This work examines the feasibility of implementing a PRNG fed by high-quality entropy sources in an embedded environment with limited hardware and software resources. Previous studies proposed using specialized hardware in either an FPGA or an ASIC to gather entropy [1, 9] ; However, such hardware can add significant production cost to embedded systems. In contrast, the system we present utilizes existing internal hardware that is commonly found in a wide variety of inexpensive microcontrollers. In particular, our implementation targets the Texas Instruments MSP430 (MSP430F5529) low-power microcontroller using only an external 4 MHz crystal oscillator and power supply. This platform was chosen due to its numerous programmable peripherals, its commonality in arXiv:1903.09365v1 [cs.CR] 22 Mar 2019 embedded systems development, and its affordability. Many microcontrollers and Systems On a Chip (SoC) include similar hardware that allows our PRNG to be implemented, including chips from Atmel, Xilinx, Cypress Semiconductor, and other chips from Texas Instruments.
Our system is based on two key insights. First, we can address the challenge of collecting entropy at runtime by sampling the jitter of the low-power/low-precision oscillator. Coupled with measurements of the internal temperature sensor we can effectively re-seed our PRNG with minimal overhead. Second, we can solve the problem of initial seeding by leveraging the randomness inherent in the startup state of RAM [4] . We also propose the use of a Cyclic Redundancy Check (CRC) as a mixing and collapsing function for transforming the RAM startup state into the initial seed, overcoming the processing limitations created by a small memory space.
Our system, based on the Fortuna PRNG [2] , was designed and implemented on the MSP430. We empirically evaluate the amount of entropy generated by each of our sources and the overall quality of the random numbers generated by the PRNG. Additionally, we analyze the effect of different operating environments on the entropy sources; As systems operate at different supply voltages and environment temperatures, it is important to understand the extent to which the performance of the PRNG is dependent on particular physical parameters, e.g., external temperature.

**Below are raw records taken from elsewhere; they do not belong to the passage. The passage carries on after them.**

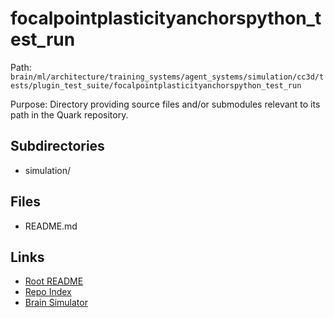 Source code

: # focalpointplasticityanchorspython_test_run

Path: `brain/ml/architecture/training_systems/agent_systems/simulation/cc3d/tests/plugin_test_suite/focalpointplasticityanchorspython_test_run`

Purpose: Directory providing source files and/or submodules relevant to its path in the Quark repository.

## Subdirectories
- simulation/

## Files
- README.md

## Links
- [Root README](../../../../../../../../../README.md)
- [Repo Index](../../../../../../../../../repo_index.json)
- [Brain Simulator](../../../../../../../../../brain/architecture/brain_simulator.py)
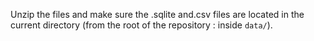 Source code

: Unzip the files and make sure the .sqlite and.csv files are located in the current directory (from the root of the repository : inside `data/`).

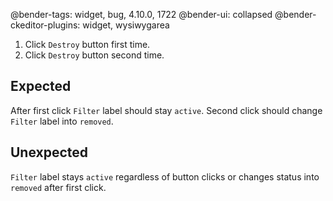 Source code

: @bender-tags: widget, bug, 4.10.0, 1722
@bender-ui: collapsed
@bender-ckeditor-plugins: widget, wysiwygarea

1. Click `Destroy` button first time.
1. Click `Destroy` button second time.

## Expected

After first click `Filter` label should stay `active`. Second click should change `Filter` label into `removed`.

## Unexpected

`Filter` label stays `active` regardless of button clicks or changes status into `removed` after first click.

Pseudo-Random Number Generator Design
PRNGs rely on a source of true randomness, entropy, that often provides an initial seed from which a random stream of data is produced. Depending on the generator design, entropy sources may also be used to periodically re-seed the PRNG, extending the number of outputs that can be produced before the generator is liable to repeat sequences or become predictable. One such generator that frequently uses entropy sources to re-seed is Fortuna, a block cipher-based PRNG designed by Niels Ferguson and Bruce Schneier [2] .
Fortuna
Fortuna is divided into two components: the generator and the accumulator. The generator consists of a block cipher that encrypts a counter value to produce a block of random bytes. After every data request the encryption key is replaced with a new output from the block cipher in order to reduce security vulnerabilities in the event an of attacker learning of the internal state [2] .

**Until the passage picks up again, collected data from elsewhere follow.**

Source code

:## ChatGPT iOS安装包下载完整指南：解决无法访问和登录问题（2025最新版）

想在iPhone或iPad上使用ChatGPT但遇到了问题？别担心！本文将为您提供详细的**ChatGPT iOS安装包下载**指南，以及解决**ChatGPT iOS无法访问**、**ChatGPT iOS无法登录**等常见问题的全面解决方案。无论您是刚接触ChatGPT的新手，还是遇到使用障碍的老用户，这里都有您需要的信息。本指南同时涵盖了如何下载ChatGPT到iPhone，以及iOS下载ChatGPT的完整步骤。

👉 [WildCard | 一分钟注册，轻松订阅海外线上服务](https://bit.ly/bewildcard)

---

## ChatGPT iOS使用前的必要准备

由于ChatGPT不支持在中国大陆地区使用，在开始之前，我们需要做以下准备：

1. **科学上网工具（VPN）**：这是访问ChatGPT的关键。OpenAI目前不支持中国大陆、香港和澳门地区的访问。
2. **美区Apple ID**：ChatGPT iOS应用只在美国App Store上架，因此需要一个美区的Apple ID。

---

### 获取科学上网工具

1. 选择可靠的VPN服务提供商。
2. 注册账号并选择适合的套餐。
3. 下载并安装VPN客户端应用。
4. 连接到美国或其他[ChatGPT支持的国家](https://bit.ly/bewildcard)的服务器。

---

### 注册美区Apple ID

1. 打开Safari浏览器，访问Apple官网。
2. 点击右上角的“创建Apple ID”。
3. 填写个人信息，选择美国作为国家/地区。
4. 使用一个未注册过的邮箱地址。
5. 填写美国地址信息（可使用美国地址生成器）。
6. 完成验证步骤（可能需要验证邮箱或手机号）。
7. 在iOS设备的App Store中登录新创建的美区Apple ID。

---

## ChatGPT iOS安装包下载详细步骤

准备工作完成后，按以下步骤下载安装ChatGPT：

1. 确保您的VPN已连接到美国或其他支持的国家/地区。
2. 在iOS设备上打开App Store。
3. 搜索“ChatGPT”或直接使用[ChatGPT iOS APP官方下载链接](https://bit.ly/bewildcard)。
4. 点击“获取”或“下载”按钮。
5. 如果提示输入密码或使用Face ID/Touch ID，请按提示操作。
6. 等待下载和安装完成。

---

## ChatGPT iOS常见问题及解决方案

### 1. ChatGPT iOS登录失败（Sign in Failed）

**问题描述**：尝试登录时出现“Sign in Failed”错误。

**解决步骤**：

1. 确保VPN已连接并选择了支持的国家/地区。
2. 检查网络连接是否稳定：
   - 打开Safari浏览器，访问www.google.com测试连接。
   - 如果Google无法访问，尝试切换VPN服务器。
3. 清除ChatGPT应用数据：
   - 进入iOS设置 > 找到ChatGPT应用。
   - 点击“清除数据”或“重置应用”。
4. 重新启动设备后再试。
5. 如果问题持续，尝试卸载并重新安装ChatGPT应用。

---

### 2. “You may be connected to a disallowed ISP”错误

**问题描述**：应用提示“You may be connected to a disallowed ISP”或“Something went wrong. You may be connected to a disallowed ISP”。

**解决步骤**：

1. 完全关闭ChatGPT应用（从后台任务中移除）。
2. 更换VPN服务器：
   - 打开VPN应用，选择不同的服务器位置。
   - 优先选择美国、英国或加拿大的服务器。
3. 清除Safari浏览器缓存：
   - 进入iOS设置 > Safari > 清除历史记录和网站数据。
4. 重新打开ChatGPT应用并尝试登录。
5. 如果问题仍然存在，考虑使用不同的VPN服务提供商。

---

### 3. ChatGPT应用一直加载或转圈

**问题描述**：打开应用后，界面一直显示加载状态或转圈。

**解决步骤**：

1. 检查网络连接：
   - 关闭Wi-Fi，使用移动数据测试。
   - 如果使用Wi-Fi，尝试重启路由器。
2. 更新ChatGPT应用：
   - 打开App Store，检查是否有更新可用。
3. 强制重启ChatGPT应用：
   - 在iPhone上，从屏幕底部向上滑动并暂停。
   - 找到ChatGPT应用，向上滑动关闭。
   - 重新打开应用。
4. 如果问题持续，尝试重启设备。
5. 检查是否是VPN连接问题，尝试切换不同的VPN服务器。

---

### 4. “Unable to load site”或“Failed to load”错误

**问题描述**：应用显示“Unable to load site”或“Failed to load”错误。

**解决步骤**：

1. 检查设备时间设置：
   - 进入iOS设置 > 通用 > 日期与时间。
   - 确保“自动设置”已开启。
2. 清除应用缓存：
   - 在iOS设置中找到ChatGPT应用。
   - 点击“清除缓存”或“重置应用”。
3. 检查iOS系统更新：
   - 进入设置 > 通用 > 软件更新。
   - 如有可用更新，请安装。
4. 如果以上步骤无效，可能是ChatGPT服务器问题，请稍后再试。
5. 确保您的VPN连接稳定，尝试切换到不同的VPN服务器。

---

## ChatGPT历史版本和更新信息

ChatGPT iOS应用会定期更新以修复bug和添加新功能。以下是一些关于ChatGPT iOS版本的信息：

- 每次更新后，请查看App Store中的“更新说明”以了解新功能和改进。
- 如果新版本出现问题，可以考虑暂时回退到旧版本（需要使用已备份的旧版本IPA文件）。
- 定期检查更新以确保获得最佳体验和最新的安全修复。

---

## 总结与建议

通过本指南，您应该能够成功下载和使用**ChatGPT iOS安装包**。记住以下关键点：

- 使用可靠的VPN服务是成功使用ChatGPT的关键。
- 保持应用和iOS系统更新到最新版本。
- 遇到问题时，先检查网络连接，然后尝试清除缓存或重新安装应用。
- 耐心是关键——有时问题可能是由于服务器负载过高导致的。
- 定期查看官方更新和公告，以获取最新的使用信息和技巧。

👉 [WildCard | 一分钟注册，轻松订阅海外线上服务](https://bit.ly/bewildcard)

The accumulator consists of a set of 32 entropy pools which are fed random data from any number of entropy sources. The data contributed to each pool consists of the random data itself and a source identifier which indicates the origins of the sample. When a pool is filled with enough entropy to replenish the generator, the pool contents are collapsed into a 256-bit value that becomes the new generator key. The collapsing is done using a cryptographic hashing algorithm [2] .
Algorithm Selection
Fortuna is not specified as having a specific block cipher or hashing algorithm, however there are limitations on which algorithms can be used due to key, block, and digest sizes. The block cipher is required to have a 128-bit block to fit a 128-bit counter value, and a 256-bit key. The hashing algorithm digest must also be 256-bit in order to produce new keys during re-seeding. Further limitations placed on this implementation were code size and execution time due to limited memory and a slow clock speed. These parameters were used to select algorithms that have been implemented in a "lightweight" format (ie. having small code size and efficient execution). The algorithms shown in Tables 1 and 2 were considered to have good performance in low-power and low-cost devices. However, most of the algorithms do not support the required key, digest, and block sizes needed in Fortuna. From this list of algorithms, AES-256 and SHA-2 256 were selected as the block cipher and hashing algorithm, respectfully, due to their input and output sizes, and the availability of software libraries for embedded systems.
Entropy Sources
The security of Fortuna partially rests on the act of re-seeding the generator with enough truly random data to replace the internal state. In the event that an attacker is able to gain knowledge of the AES key, the entropy pools must contain at least 128 bits of entropy for the generator to be re-seeded and become safe from attack [2] .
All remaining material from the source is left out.